Rusya-Türkiye ilişkilerinin zor ve uzun bir tarihi var. İlk diplomatik ilişkinin 1493 yılında kurulduğu biliniyor. Kırım Hanı Mengli Giray aracılığıyla III. İvan II. Beyazıt’a bir heyet göndermiş. Bab-ı Ali heyeti teşrifat usullerine uymadığı için pek sevmemiş ama yine de istedikleri ticari ayrıcalıkları vermiş. İlk Osmanlı temsilcisi Kemal Bey ise bu ziyaretten 21 yıl sonra Moskova’ya gitmiş.
İlk büyük çatışma Ukrayna’daki Çehrin kalesi yüzünden 1678’de ilan edilen savaşla yaşanmış. İlk barış antlaşmasıysa 1681’de de iki ülke arasında Bahçesaray’da imzalanmış. Ardından diğer savaşlar ve barış antlaşmaları gelmiş. 1774’de imzalanan Küçük Kaynarca bizim için önemli dönüm noktalarından biri olmuş. Ve Rusya 1917’ye dek Türkiye aleyhine sürekli genişlemiş.
Arada ittifaklar da yapılmış. 1798’de Napolyon’un Mısır seferi sırasında, yine Mısır’daki Mehmet Ali Paşa isyanının kontrol edilemez boyutlara ulaşması neticesinde 1833’de Ruslar imparatorluk merkezini korumak taahhüdünde bulunurken biz de Boğazları Rus savaş gemilerine açmışız. I. Dünya Savaşı sonrasında, 1921’de ve özellikle de 1929’da iki ülke birbirine çok yakınlaşmış.
1936’ya kadar da Türkiye Sovyetler Birliği’ne ipotekli diyebileceğimiz bir dış politika izlemiş. Fakat Montrö Boğazlar Sözleşmesi (1936) imzalanırken başlayan soğuma, Alman-Sovyet İttifakı, Türkiye’nin II. Dünya Savaşı’na girmemesine Moskova’nın gösterdiği tepki gibi nedenlerle 1945 başında krize dönüşmüş.

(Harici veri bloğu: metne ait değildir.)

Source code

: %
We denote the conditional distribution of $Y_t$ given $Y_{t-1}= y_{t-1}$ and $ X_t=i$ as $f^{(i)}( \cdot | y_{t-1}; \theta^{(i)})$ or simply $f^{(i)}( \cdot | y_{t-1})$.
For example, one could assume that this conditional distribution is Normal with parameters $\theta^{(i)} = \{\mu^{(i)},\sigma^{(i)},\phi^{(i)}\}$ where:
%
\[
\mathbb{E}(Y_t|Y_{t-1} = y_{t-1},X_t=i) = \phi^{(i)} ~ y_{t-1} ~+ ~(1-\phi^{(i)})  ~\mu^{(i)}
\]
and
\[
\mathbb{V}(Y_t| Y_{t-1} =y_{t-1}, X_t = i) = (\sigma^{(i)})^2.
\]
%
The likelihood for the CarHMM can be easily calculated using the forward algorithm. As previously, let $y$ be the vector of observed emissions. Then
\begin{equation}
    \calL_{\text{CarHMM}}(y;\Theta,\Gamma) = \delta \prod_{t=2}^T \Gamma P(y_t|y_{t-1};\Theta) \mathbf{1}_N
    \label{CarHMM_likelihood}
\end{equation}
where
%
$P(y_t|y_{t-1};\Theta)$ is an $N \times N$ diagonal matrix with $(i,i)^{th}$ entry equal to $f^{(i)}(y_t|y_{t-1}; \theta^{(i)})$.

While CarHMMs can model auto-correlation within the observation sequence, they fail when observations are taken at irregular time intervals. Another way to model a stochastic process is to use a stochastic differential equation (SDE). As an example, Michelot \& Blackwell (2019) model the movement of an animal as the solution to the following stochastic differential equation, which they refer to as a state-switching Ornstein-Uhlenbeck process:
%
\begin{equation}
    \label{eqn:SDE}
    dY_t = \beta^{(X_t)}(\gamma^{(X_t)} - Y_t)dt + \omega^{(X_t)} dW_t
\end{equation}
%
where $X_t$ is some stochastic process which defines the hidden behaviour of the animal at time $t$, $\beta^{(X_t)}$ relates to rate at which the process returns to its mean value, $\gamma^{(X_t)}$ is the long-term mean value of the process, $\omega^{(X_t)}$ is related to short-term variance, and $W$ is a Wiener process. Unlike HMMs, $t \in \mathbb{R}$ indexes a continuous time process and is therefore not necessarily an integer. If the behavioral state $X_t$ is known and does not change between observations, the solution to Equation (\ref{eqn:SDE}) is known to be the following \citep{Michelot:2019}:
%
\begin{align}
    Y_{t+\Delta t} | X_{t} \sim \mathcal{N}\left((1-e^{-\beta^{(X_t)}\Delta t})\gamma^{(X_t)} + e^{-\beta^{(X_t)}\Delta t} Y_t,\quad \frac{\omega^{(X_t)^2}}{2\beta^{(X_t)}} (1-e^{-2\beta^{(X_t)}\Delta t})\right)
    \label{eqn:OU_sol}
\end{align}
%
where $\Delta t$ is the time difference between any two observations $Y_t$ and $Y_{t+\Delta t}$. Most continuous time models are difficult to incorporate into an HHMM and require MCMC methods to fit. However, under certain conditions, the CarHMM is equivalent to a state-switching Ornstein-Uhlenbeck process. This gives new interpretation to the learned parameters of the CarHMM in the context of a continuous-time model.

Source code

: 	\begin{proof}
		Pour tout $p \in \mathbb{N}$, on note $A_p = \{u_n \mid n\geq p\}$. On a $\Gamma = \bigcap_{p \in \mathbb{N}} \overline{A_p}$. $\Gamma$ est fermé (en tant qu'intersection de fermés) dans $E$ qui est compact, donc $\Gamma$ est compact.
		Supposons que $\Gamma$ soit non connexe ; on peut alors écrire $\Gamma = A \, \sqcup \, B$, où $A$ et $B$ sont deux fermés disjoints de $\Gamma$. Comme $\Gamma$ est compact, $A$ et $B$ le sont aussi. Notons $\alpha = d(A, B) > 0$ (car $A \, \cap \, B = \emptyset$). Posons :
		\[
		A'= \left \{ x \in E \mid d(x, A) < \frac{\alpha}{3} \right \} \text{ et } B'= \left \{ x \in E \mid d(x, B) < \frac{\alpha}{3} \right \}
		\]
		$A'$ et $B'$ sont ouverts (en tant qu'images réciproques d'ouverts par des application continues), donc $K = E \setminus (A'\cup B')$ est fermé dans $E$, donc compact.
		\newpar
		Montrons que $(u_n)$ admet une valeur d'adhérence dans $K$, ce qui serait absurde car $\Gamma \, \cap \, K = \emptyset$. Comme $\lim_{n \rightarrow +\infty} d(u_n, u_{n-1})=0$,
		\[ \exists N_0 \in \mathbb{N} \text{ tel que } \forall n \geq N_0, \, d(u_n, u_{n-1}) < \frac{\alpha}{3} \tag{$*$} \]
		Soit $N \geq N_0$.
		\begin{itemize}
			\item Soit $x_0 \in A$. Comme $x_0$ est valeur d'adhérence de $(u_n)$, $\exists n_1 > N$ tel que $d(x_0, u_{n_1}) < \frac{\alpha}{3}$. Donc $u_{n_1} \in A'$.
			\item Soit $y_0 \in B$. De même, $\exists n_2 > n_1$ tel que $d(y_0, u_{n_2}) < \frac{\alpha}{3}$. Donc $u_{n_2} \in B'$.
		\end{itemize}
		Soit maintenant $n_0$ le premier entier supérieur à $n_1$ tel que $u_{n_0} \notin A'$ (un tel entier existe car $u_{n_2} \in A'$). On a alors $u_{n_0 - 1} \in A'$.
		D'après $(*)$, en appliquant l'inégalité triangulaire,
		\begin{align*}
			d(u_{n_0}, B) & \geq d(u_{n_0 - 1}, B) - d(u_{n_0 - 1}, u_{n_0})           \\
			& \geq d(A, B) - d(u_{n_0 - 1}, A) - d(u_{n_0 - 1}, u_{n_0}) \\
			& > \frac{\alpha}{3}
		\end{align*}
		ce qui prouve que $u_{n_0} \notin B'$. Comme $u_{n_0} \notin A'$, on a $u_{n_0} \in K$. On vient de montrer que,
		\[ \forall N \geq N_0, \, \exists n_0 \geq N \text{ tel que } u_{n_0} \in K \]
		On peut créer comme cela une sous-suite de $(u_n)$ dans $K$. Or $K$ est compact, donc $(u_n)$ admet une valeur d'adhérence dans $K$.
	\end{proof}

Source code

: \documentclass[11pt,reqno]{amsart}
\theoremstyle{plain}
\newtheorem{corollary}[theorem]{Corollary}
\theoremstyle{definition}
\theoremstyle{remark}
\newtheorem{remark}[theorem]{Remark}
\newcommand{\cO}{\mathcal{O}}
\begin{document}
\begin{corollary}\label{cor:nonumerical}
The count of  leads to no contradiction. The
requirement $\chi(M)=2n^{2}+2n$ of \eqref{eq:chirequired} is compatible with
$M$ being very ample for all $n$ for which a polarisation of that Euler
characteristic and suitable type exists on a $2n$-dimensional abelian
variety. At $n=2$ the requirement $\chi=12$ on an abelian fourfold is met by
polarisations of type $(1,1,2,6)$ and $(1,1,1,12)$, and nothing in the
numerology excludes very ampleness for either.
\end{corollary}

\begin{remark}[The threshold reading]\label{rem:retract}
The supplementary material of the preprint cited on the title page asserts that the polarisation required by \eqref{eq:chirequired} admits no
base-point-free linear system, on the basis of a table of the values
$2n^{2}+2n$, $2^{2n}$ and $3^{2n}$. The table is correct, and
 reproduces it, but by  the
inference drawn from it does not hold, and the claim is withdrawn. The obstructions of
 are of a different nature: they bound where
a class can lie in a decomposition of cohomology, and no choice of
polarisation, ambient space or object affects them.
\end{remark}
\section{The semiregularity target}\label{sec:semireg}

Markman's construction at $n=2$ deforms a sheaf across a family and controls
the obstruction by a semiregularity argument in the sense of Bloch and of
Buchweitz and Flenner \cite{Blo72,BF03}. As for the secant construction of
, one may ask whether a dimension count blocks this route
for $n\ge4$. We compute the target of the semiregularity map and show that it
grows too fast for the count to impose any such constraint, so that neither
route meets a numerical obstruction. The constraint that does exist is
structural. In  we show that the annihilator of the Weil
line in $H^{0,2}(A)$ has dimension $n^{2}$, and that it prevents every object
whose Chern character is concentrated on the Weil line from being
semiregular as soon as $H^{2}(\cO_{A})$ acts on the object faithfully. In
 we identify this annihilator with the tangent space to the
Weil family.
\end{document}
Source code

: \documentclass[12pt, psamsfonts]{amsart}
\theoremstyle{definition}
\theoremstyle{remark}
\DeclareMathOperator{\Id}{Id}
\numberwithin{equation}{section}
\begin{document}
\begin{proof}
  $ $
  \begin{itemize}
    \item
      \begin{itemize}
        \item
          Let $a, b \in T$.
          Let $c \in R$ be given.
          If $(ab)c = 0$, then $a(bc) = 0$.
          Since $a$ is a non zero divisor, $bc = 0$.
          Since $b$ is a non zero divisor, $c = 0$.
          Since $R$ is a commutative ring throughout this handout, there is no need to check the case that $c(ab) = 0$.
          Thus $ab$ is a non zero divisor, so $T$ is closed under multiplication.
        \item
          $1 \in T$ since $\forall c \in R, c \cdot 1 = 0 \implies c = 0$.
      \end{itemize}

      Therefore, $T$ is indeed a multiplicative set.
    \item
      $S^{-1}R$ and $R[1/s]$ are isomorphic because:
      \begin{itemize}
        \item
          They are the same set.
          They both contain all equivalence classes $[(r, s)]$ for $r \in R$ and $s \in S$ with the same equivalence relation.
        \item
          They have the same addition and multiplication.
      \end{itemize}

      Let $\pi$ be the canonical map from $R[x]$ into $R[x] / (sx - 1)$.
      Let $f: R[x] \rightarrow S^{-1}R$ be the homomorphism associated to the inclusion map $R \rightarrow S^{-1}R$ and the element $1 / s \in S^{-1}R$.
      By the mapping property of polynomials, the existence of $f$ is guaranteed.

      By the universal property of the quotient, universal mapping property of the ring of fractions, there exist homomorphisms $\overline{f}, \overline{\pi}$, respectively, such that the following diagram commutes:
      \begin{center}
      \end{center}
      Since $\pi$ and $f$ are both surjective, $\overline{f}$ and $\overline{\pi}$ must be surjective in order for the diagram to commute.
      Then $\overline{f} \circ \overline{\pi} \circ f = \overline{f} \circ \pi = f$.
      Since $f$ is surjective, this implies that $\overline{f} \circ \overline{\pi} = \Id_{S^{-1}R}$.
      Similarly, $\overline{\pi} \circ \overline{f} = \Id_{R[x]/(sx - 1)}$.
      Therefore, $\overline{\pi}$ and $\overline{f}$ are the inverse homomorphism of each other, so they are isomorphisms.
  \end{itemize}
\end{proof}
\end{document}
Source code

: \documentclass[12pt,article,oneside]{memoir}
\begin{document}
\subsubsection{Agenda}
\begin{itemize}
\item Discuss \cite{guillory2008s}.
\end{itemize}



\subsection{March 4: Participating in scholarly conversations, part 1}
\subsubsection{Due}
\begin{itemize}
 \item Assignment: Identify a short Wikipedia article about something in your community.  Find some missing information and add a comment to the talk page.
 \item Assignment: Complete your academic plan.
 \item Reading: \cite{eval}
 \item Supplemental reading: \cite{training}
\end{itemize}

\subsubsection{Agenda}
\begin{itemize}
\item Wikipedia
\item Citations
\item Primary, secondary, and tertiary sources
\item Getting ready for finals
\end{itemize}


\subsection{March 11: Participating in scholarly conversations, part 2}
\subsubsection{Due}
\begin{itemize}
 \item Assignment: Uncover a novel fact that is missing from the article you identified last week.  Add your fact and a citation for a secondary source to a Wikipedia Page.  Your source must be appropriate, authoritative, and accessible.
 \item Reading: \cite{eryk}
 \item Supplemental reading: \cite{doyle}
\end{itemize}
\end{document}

Sonra da malum toprak ve üs talepleri gelmiş. Ardından da Türkiye Batı’ya, Amerika’ya dayanmış.
***
Dönüşüm, yeniden yakınlaşma derseniz 1960’lı yıllarda ikili ilişkilerde kıpırdanmaya, 1970’lı yılların Detant’ına rağmen çok yıllar sonra yaşandı. Rusya ve Türkiye Soğuk Savaş bittikten sonra bile yakınlaşamadı. 1980’lı yılların sonunda ilişkileri yönetmek amacıyla KEİ kurulsa da, Hazar Havzası kaynakları ve Orta Asya için verilen mücadele, Çeçen sorunu ve PKK desteği ile birleşince iki ülkenin yakınlaşması, barışması için bir süre daha beklemek gerekti.
Bu arada ekonomik ilişkiler gelişti, bavul ve çuval ticareti Rus coğrafyasına yayılmış perakende zincirlerini tetikledi. Boru hatları ve gaz sevkiyatları arttı. Karşılıklı yatırımlar çoğaldı. Türk müteahhitler Rusya’yı inşa etmeye başladı. Antalya Rus turizminin gözdesi oldu. Türkiye de Rusya ile siyasi açıdan istikrarlı ilişki kurmanın, jeopolitik rekabetini abartmadan Rusya’yı kendisinden coğrafi anlamda uzakta tutmanın yöntemlerini aradı.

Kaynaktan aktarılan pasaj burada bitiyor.